Tom's Audio Support

Forums:

MOC version: 
2.5.2

Please add a TAK audio support, as it can be currently done with ONE LINE OF CODE in ffmpeg.c.
I created even a "branch":

https://github.com/icceland/mocp

I'm tired to compile my favorite music player on every new system to have *.tak support and I believe, some other users will be happy to have it too.

As mentioned in the "branch", seeking is a bit inaccurate, but works fine since months. Compiled on AMD and ARM and no bugs were noticed, so why don't have it in the stable release?

Kind regards!

Thanks for that suggestion.

I've been looking (unsuccessfully) for TAK audio files on which I can test; even my usual source of test files has let me down on this one. But I'm sure you can provide a few links for me. (I don't like testing on locally generated files if possible because some encoding diversity is preferred.)

The FFmpeg libraries do have a wide range of formats and codecs from which they can decode, and provides a function so the client application can obtain a list... but they don't always work. That's why MOC limits those for which it can use FFmpeg to a subset of those known to work. I'm happy to add any which are missing from that subset as users request them (and providing they do actually work).

Some time ago I thought about externalising that subset of MOC-supported FFmpeg/LibAV codecs so users could add to it (at their own risk) in a configuration option. Your post has brought that back to mind and I shall revisit my ideas from that time.

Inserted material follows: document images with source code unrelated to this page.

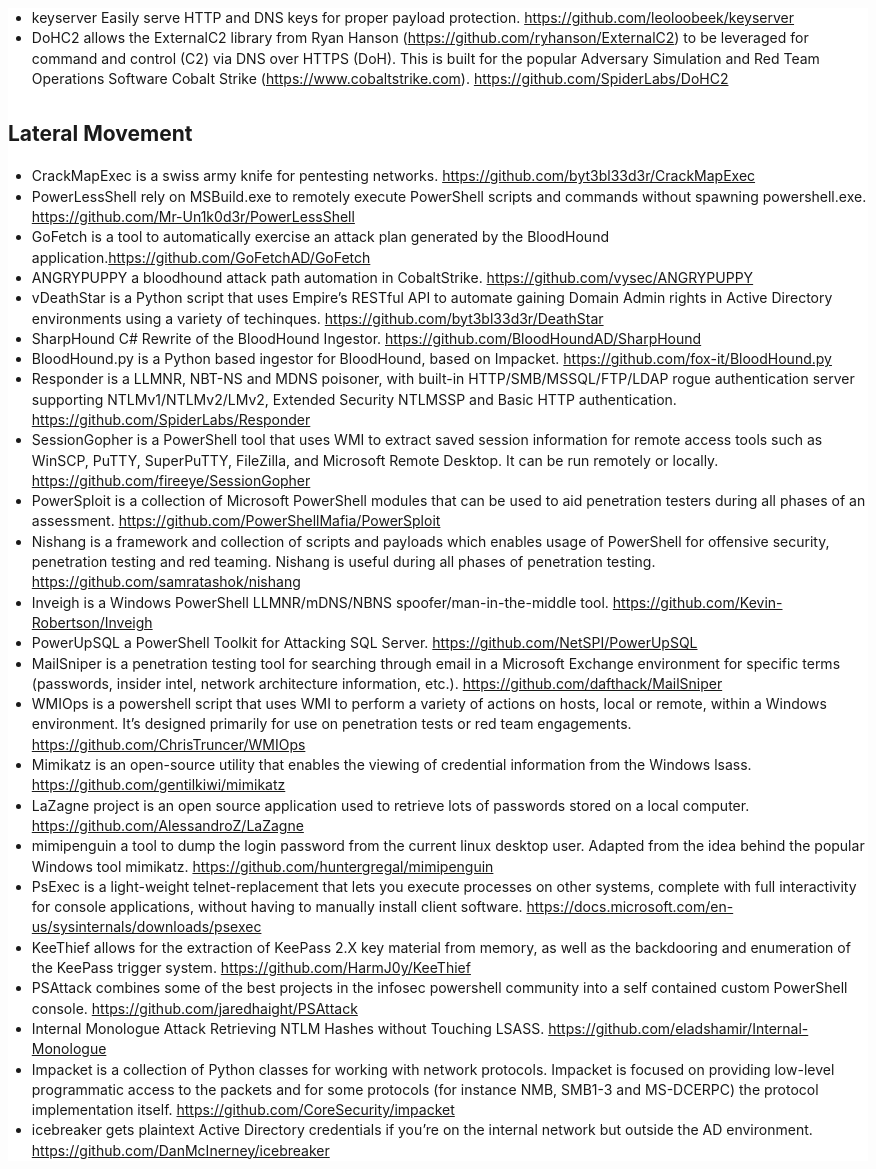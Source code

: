 - keyserver Easily serve HTTP and DNS keys for proper payload protection. https://github.com/leoloobeek/keyserver
- DoHC2 allows the ExternalC2 library from Ryan Hanson (https://github.com/ryhanson/ExternalC2) to be leveraged for command and control (C2) via DNS over HTTPS (DoH). This is built for the popular Adversary Simulation and Red Team Operations Software Cobalt Strike (https://www.cobaltstrike.com). https://github.com/SpiderLabs/DoHC2

## Lateral Movement
- CrackMapExec is a swiss army knife for pentesting networks. https://github.com/byt3bl33d3r/CrackMapExec
- PowerLessShell rely on MSBuild.exe to remotely execute PowerShell scripts and commands without spawning powershell.exe. https://github.com/Mr-Un1k0d3r/PowerLessShell
- GoFetch is a tool to automatically exercise an attack plan generated by the BloodHound application.https://github.com/GoFetchAD/GoFetch
- ANGRYPUPPY a bloodhound attack path automation in CobaltStrike. https://github.com/vysec/ANGRYPUPPY
- vDeathStar is a Python script that uses Empire’s RESTful API to automate gaining Domain Admin rights in Active Directory environments using a variety of techinques. https://github.com/byt3bl33d3r/DeathStar
- SharpHound C# Rewrite of the BloodHound Ingestor. https://github.com/BloodHoundAD/SharpHound
- BloodHound.py is a Python based ingestor for BloodHound, based on Impacket. https://github.com/fox-it/BloodHound.py
- Responder is a LLMNR, NBT-NS and MDNS poisoner, with built-in HTTP/SMB/MSSQL/FTP/LDAP rogue authentication server supporting NTLMv1/NTLMv2/LMv2, Extended Security NTLMSSP and Basic HTTP authentication. https://github.com/SpiderLabs/Responder
- SessionGopher is a PowerShell tool that uses WMI to extract saved session information for remote access tools such as WinSCP, PuTTY, SuperPuTTY, FileZilla, and Microsoft Remote Desktop. It can be run remotely or locally. https://github.com/fireeye/SessionGopher
- PowerSploit is a collection of Microsoft PowerShell modules that can be used to aid penetration testers during all phases of an assessment. https://github.com/PowerShellMafia/PowerSploit
- Nishang is a framework and collection of scripts and payloads which enables usage of PowerShell for offensive security, penetration testing and red teaming. Nishang is useful during all phases of penetration testing. https://github.com/samratashok/nishang
- Inveigh is a Windows PowerShell LLMNR/mDNS/NBNS spoofer/man-in-the-middle tool. https://github.com/Kevin-Robertson/Inveigh
- PowerUpSQL a PowerShell Toolkit for Attacking SQL Server. https://github.com/NetSPI/PowerUpSQL
- MailSniper is a penetration testing tool for searching through email in a Microsoft Exchange environment for specific terms (passwords, insider intel, network architecture information, etc.). https://github.com/dafthack/MailSniper
- WMIOps is a powershell script that uses WMI to perform a variety of actions on hosts, local or remote, within a Windows environment. It’s designed primarily for use on penetration tests or red team engagements. https://github.com/ChrisTruncer/WMIOps
- Mimikatz is an open-source utility that enables the viewing of credential information from the Windows lsass. https://github.com/gentilkiwi/mimikatz
- LaZagne project is an open source application used to retrieve lots of passwords stored on a local computer. https://github.com/AlessandroZ/LaZagne
- mimipenguin a tool to dump the login password from the current linux desktop user. Adapted from the idea behind the popular Windows tool mimikatz. https://github.com/huntergregal/mimipenguin
- PsExec is a light-weight telnet-replacement that lets you execute processes on other systems, complete with full interactivity for console applications, without having to manually install client software. https://docs.microsoft.com/en-us/sysinternals/downloads/psexec
- KeeThief allows for the extraction of KeePass 2.X key material from memory, as well as the backdooring and enumeration of the KeePass trigger system. https://github.com/HarmJ0y/KeeThief
- PSAttack combines some of the best projects in the infosec powershell community into a self contained custom PowerShell console. https://github.com/jaredhaight/PSAttack
- Internal Monologue Attack Retrieving NTLM Hashes without Touching LSASS. https://github.com/eladshamir/Internal-Monologue
- Impacket is a collection of Python classes for working with network protocols. Impacket is focused on providing low-level programmatic access to the packets and for some protocols (for instance NMB, SMB1-3 and MS-DCERPC) the protocol implementation itself. https://github.com/CoreSecurity/impacket
- icebreaker gets plaintext Active Directory credentials if you’re on the internal network but outside the AD environment. https://github.com/DanMcInerney/icebreaker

Currently the one and only encoder I know is the one published by the author:
http://www.thbeck.de/Download/TAK_2.3.0.zip
It's Windows build and under Linux WineHQ is required to run it (although it runs it without any problems) and requires *.WAV files as input.

So all the files I have I compressed by myself with probably the only available encoder. Not, that I'm lazy, but I think you will get exactly this same result compressing anything on your own. There's GUI version in ZIP archive, so will cost no effort.
But I found one music album, which was released for free, so I believe not to brake any law.

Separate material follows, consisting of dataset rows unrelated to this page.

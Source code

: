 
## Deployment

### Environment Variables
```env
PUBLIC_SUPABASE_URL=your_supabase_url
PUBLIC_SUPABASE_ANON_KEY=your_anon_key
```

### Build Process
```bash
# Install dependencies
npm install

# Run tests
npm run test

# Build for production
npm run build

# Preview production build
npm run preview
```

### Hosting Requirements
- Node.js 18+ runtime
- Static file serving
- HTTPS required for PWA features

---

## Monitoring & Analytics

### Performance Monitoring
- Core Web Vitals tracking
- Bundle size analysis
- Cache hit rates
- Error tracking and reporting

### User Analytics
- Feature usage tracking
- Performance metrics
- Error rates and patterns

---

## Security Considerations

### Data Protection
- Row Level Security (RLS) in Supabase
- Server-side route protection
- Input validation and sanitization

https://drive.google.com/open?id=1LlF1qvkCefDfS9HXvrAc0xGhVC3UKbHQ

First, neither of those two routes are available to me as I don't have access to an MS-Windows machine and trying to access the album you pointed to requires a Google login... which ain't going to happen.

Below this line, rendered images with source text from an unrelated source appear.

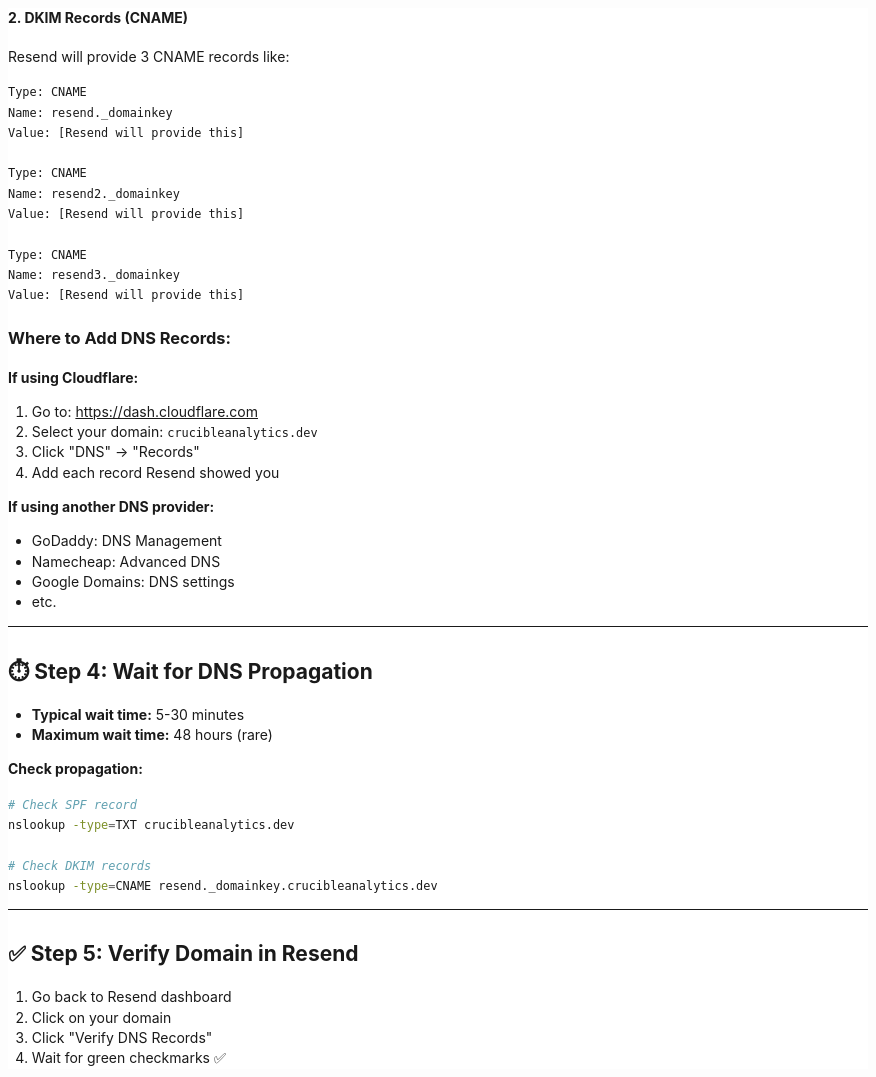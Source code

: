 #### 2. DKIM Records (CNAME)
Resend will provide 3 CNAME records like:
```
Type: CNAME
Name: resend._domainkey
Value: [Resend will provide this]

Type: CNAME
Name: resend2._domainkey
Value: [Resend will provide this]

Type: CNAME
Name: resend3._domainkey
Value: [Resend will provide this]
```

### Where to Add DNS Records:

**If using Cloudflare:**
1. Go to: https://dash.cloudflare.com
2. Select your domain: `crucibleanalytics.dev`
3. Click "DNS" → "Records"
4. Add each record Resend showed you

**If using another DNS provider:**
- GoDaddy: DNS Management
- Namecheap: Advanced DNS
- Google Domains: DNS settings
- etc.

---

## ⏱️ Step 4: Wait for DNS Propagation

- **Typical wait time:** 5-30 minutes
- **Maximum wait time:** 48 hours (rare)

**Check propagation:**
```bash
# Check SPF record
nslookup -type=TXT crucibleanalytics.dev

# Check DKIM records
nslookup -type=CNAME resend._domainkey.crucibleanalytics.dev
```

---

## ✅ Step 5: Verify Domain in Resend

1. Go back to Resend dashboard
2. Click on your domain
3. Click "Verify DNS Records"
4. Wait for green checkmarks ✅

Second, I think what I'm reading between the lines is that TAK is a fairly niche format/codec and hasn't yet gained a critical mass.

So, I think the way to proceed is to place it into the "use at your own risk" category and users can make it available via an appropriate option setting in their own configuration.

I currently have in mind two syntaxes for doing that. The first requires little work but is a little clumsy. The second is more flexible but would require some intrastructural support which isn't in place yet. I'm reluctant to introduce a syntax which will change when that support does become available; there will be enough such changes when the time comes for already existing options and I don't want to add to that.

So I'll keep thinking about it and maybe bring that intrastructural change forward to accomodate.

Fortunately, you can apply that patch locally and it might be easier if you recast it as a binary patch with 'tak' replacing one of the other, unused (by you) extensions.